We need to accept that a change has happened and deal with the painful fact that things will never be the same again.
Only once we’ve collectively, as an industry, accepted that things have changed, can we engineer our way through it.
Only once we’ve accepted the change will we truly be able to understand the context into which we’re advertising.
Only once we’ve understood this context will we be good digital, social and mobile advertisers.
For more on the way forward, read our recent blog post “On The Future of Creative Advertising”
I’ve come to the conclusion that it’s too late to save advertising.
It must be reimagined.
To be a good advertiser in today’s world, you need a combination of empathy, psychology and context. The problem is that the context is changing so frequently (relative to the age of the advertising industry) that it’s very hard to master.
Furthermore, most digital natives haven’t yet ascended to the level of VP or CMO, meaning the decision makers might not properly understand this new context either.

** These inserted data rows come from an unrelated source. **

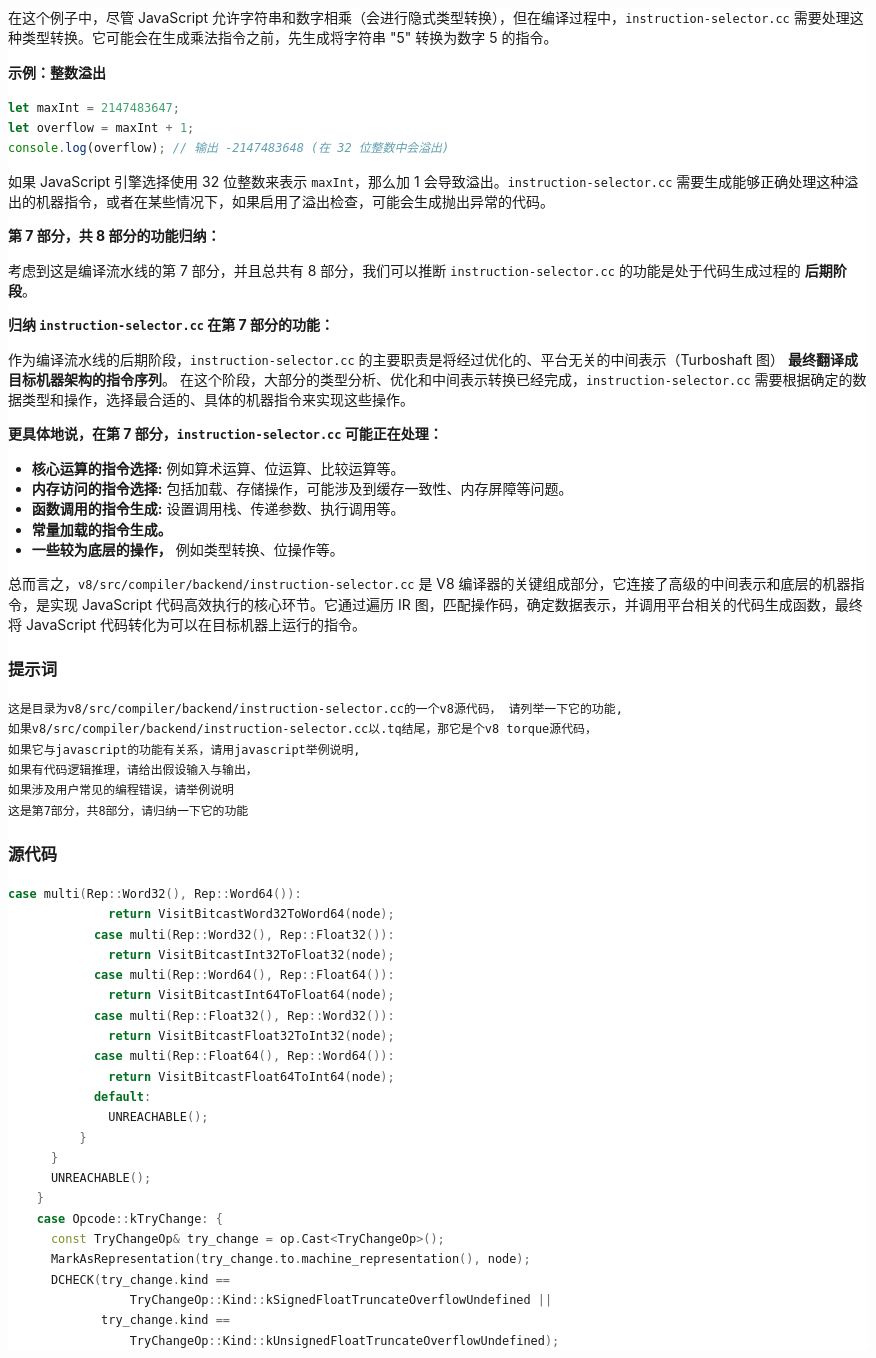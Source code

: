 在这个例子中，尽管 JavaScript 允许字符串和数字相乘（会进行隐式类型转换），但在编译过程中，`instruction-selector.cc` 需要处理这种类型转换。它可能会在生成乘法指令之前，先生成将字符串 "5" 转换为数字 5 的指令。

**示例：整数溢出**

```javascript
let maxInt = 2147483647;
let overflow = maxInt + 1;
console.log(overflow); // 输出 -2147483648 (在 32 位整数中会溢出)
```

如果 JavaScript 引擎选择使用 32 位整数来表示 `maxInt`，那么加 1 会导致溢出。`instruction-selector.cc` 需要生成能够正确处理这种溢出的机器指令，或者在某些情况下，如果启用了溢出检查，可能会生成抛出异常的代码。

**第 7 部分，共 8 部分的功能归纳：**

考虑到这是编译流水线的第 7 部分，并且总共有 8 部分，我们可以推断 `instruction-selector.cc` 的功能是处于代码生成过程的 **后期阶段**。

**归纳 `instruction-selector.cc` 在第 7 部分的功能：**

作为编译流水线的后期阶段，`instruction-selector.cc` 的主要职责是将经过优化的、平台无关的中间表示（Turboshaft 图） **最终翻译成目标机器架构的指令序列**。  在这个阶段，大部分的类型分析、优化和中间表示转换已经完成，`instruction-selector.cc` 需要根据确定的数据类型和操作，选择最合适的、具体的机器指令来实现这些操作。

**更具体地说，在第 7 部分，`instruction-selector.cc` 可能正在处理：**

* **核心运算的指令选择:**  例如算术运算、位运算、比较运算等。
* **内存访问的指令选择:**  包括加载、存储操作，可能涉及到缓存一致性、内存屏障等问题。
* **函数调用的指令生成:**  设置调用栈、传递参数、执行调用等。
* **常量加载的指令生成。**
* **一些较为底层的操作，** 例如类型转换、位操作等。

总而言之，`v8/src/compiler/backend/instruction-selector.cc` 是 V8 编译器的关键组成部分，它连接了高级的中间表示和底层的机器指令，是实现 JavaScript 代码高效执行的核心环节。它通过遍历 IR 图，匹配操作码，确定数据表示，并调用平台相关的代码生成函数，最终将 JavaScript 代码转化为可以在目标机器上运行的指令。

### 提示词
```
这是目录为v8/src/compiler/backend/instruction-selector.cc的一个v8源代码， 请列举一下它的功能, 
如果v8/src/compiler/backend/instruction-selector.cc以.tq结尾，那它是个v8 torque源代码，
如果它与javascript的功能有关系，请用javascript举例说明,
如果有代码逻辑推理，请给出假设输入与输出，
如果涉及用户常见的编程错误，请举例说明
这是第7部分，共8部分，请归纳一下它的功能
```

### 源代码
```cpp
case multi(Rep::Word32(), Rep::Word64()):
              return VisitBitcastWord32ToWord64(node);
            case multi(Rep::Word32(), Rep::Float32()):
              return VisitBitcastInt32ToFloat32(node);
            case multi(Rep::Word64(), Rep::Float64()):
              return VisitBitcastInt64ToFloat64(node);
            case multi(Rep::Float32(), Rep::Word32()):
              return VisitBitcastFloat32ToInt32(node);
            case multi(Rep::Float64(), Rep::Word64()):
              return VisitBitcastFloat64ToInt64(node);
            default:
              UNREACHABLE();
          }
      }
      UNREACHABLE();
    }
    case Opcode::kTryChange: {
      const TryChangeOp& try_change = op.Cast<TryChangeOp>();
      MarkAsRepresentation(try_change.to.machine_representation(), node);
      DCHECK(try_change.kind ==
                 TryChangeOp::Kind::kSignedFloatTruncateOverflowUndefined ||
             try_change.kind ==
                 TryChangeOp::Kind::kUnsignedFloatTruncateOverflowUndefined);
```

We call on our industry to stop pushing a divisive narrative and begin embracing the notion that the future of advertising is The Man and the Machine. The world’s greatest marketing big ideas combined with all the benefits that data and technology can afford us.
For if we’re able to know exactly who we’re speaking to AND be able to craft stories specifically for that person, we will see an explosion in creativity and creative output that we haven’t seen since the golden age of television advertising.
Only then can we reunite advertising and creativity with client business objectives, and deliver the value to our clients that they will need to persevere through difficult times.
Otherwise, we’re just breaking our client’s hearts.